Susie’s mother did recover, however, although Susie had been living in Ireland six or seven months before her father came to fetch her home. By then a strong bond had been forged between Kate and Susie. They wrote to each other regularly, and when Susie came back on her annual holiday, they would meet up whenever Kate could be spared.
‘My mother said that you do a child no favours by giving in to them all the time,’ Susie said to Kate.
‘And she’s right,’ Kate said. ‘But there’s not much I can do about that. And now I’d better go and get those fish and chips before I fade away altogether. Can you hear my stomach growling?’

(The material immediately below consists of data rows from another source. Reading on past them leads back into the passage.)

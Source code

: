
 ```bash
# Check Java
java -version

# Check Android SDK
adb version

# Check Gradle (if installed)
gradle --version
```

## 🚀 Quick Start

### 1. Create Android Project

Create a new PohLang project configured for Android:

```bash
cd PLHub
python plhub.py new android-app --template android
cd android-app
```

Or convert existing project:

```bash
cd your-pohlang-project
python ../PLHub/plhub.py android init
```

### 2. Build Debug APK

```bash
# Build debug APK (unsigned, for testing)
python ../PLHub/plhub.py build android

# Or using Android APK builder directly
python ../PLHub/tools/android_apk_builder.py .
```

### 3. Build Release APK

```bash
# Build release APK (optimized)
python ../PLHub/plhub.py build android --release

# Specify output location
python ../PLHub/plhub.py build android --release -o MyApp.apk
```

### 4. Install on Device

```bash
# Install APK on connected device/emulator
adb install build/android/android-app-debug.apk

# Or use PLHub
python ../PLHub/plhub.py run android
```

‘Course I can,’ Susie said. ‘It sounds like a disgruntled teddy bear. But before you go, here’s an idea: shall we show your sister round Birmingham tomorrow?’
‘Oh, I don’t know …’
‘We may as well,’ Susie said. ‘I mean, you can’t send her home till you hear from your mother, so what are you going to do with her otherwise? If we go late afternoon, we can stay on to see some of the entertainment in the Bull Ring – if it isn’t too cold or raining.’
‘All right then, yes,’ Kate said. ‘It will make up for not meeting up tonight. We’ll come round about half two, then. Give me time to do the washing and clean up the flat a bit first.’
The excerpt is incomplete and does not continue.